* _Given entries_:

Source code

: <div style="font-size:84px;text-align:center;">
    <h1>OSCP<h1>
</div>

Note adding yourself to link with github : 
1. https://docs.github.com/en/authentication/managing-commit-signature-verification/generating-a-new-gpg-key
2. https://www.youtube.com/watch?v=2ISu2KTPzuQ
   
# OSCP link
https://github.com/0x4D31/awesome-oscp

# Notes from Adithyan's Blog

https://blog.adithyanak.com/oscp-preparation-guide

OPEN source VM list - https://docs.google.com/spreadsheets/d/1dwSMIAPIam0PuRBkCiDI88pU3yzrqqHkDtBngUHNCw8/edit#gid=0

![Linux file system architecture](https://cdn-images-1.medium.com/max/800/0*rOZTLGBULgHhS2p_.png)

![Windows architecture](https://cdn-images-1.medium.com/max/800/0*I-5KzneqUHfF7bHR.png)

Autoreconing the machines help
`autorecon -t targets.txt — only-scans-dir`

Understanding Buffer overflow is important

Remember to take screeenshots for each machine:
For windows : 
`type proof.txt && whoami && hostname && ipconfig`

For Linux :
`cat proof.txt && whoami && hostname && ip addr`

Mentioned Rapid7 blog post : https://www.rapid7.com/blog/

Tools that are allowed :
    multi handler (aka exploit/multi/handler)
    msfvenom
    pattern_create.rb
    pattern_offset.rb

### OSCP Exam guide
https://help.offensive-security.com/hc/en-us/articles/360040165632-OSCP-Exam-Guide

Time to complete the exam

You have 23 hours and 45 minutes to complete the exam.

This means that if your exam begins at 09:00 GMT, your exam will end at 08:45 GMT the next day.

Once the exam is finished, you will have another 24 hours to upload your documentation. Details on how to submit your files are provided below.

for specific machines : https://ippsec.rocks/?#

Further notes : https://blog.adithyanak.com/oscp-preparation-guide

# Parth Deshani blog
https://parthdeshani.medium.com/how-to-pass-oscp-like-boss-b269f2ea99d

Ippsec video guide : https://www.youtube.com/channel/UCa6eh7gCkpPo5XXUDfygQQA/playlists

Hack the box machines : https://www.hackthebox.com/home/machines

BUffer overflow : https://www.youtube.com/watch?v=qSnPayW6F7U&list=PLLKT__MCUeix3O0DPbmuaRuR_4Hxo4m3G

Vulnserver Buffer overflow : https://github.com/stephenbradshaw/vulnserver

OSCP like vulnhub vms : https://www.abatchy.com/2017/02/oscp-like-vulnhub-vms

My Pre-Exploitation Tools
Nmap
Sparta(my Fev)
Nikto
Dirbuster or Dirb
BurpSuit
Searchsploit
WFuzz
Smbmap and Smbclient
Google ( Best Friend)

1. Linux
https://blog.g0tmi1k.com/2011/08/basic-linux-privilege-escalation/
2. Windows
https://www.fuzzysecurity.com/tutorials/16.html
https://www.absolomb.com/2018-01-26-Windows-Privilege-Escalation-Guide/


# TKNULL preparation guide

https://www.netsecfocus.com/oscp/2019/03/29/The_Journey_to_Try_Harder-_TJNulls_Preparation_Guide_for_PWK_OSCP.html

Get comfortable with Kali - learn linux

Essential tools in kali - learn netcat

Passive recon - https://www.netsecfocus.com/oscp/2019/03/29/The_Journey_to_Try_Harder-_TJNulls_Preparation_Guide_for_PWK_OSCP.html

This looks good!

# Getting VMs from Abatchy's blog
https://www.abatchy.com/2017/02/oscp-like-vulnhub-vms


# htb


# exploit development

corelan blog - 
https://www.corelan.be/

==

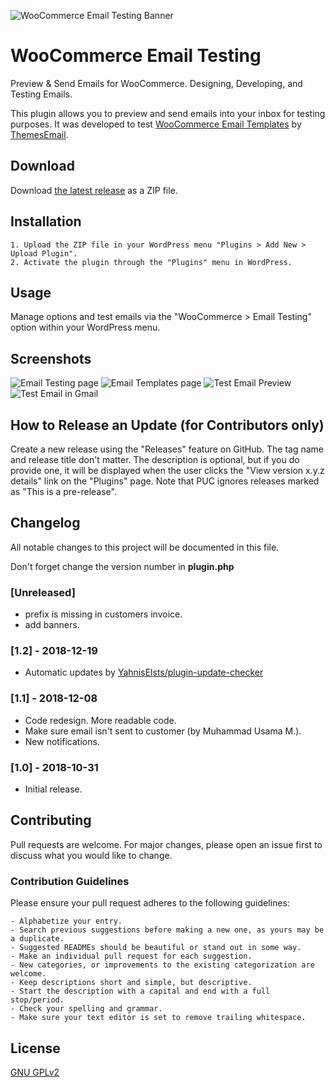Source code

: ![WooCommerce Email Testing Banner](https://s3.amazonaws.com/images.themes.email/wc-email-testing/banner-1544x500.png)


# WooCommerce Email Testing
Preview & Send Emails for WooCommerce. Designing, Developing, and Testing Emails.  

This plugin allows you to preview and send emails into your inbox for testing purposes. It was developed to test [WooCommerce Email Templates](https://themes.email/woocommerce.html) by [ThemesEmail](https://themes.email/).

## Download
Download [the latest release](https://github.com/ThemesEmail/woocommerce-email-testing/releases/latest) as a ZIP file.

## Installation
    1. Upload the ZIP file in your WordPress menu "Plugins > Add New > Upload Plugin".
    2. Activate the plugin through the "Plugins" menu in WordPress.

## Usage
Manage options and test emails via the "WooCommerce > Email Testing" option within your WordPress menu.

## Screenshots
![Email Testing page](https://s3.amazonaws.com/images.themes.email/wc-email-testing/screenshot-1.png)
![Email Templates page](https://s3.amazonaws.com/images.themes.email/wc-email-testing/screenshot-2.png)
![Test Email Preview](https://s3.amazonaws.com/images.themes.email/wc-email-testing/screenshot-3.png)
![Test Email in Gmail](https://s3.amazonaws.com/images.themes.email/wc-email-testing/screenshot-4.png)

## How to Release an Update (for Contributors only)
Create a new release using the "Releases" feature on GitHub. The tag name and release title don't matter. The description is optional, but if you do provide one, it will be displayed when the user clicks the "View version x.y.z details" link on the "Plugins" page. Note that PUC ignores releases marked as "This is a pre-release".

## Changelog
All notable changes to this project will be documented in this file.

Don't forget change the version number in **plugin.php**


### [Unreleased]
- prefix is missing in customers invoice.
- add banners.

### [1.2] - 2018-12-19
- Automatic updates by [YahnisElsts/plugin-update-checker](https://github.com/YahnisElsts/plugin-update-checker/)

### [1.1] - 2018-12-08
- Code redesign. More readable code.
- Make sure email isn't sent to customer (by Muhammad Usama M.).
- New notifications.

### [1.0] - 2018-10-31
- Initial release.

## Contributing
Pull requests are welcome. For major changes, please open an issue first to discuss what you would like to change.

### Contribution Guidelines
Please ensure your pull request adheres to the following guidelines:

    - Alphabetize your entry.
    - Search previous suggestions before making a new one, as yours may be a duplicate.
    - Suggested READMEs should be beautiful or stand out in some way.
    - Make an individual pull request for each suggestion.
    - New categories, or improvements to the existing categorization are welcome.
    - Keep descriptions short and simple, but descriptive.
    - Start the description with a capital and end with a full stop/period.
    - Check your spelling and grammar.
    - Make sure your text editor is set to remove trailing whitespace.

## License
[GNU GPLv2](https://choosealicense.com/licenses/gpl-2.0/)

---

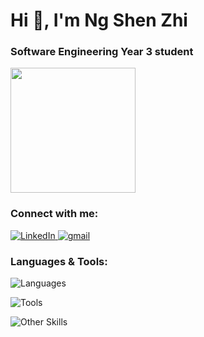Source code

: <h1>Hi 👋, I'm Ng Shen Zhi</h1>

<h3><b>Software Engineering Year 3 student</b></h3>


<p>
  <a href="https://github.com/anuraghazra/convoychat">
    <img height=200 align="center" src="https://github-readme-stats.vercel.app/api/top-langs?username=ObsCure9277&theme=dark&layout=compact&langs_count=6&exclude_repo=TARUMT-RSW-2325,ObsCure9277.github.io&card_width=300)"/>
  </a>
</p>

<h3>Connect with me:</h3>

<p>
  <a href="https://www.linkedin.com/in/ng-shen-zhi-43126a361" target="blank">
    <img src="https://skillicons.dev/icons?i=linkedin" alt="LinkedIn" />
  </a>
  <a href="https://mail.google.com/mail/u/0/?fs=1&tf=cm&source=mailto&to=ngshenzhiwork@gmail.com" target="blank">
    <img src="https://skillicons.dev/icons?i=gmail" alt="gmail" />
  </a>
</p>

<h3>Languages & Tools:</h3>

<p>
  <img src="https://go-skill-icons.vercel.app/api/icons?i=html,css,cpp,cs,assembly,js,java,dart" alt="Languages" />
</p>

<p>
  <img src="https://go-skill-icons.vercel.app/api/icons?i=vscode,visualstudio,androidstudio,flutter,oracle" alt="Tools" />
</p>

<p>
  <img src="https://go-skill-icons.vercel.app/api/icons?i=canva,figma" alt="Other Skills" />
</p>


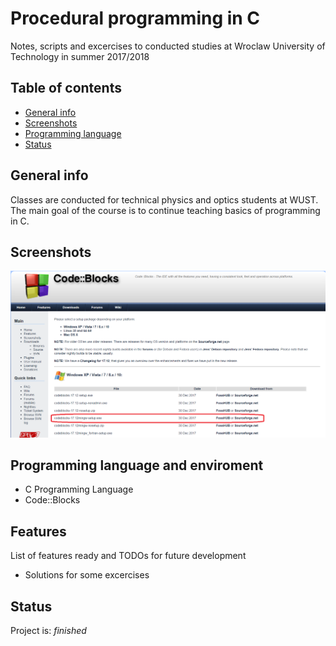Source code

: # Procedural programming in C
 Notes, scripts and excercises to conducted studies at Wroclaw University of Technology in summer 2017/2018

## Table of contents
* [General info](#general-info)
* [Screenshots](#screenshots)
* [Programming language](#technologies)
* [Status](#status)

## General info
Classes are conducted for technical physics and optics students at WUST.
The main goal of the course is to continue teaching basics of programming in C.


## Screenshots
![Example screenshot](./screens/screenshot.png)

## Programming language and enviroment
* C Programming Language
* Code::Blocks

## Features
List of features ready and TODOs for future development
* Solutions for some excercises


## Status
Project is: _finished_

* _Task_: Copy the records above exactly, beginning at the line that contains "Autoreconing the machines help" and stopping after the line that contains "Once the exam".

* _Answer to this problem_:
Autoreconing the machines help
`autorecon -t targets.txt — only-scans-dir`

Understanding Buffer overflow is important

Remember to take screeenshots for each machine:
For windows : 
`type proof.txt && whoami && hostname && ipconfig`

For Linux :
`cat proof.txt && whoami && hostname && ip addr`

Mentioned Rapid7 blog post : https://www.rapid7.com/blog/

Tools that are allowed :
    multi handler (aka exploit/multi/handler)
    msfvenom
    pattern_create.rb
    pattern_offset.rb

### OSCP Exam guide
https://help.offensive-security.com/hc/en-us/articles/360040165632-OSCP-Exam-Guide

Time to complete the exam

You have 23 hours and 45 minutes to complete the exam.

This means that if your exam begins at 09:00 GMT, your exam will end at 08:45 GMT the next day.

Once the exam is finished, you will have another 24 hours to upload your documentation. Details on how to submit your files are provided below.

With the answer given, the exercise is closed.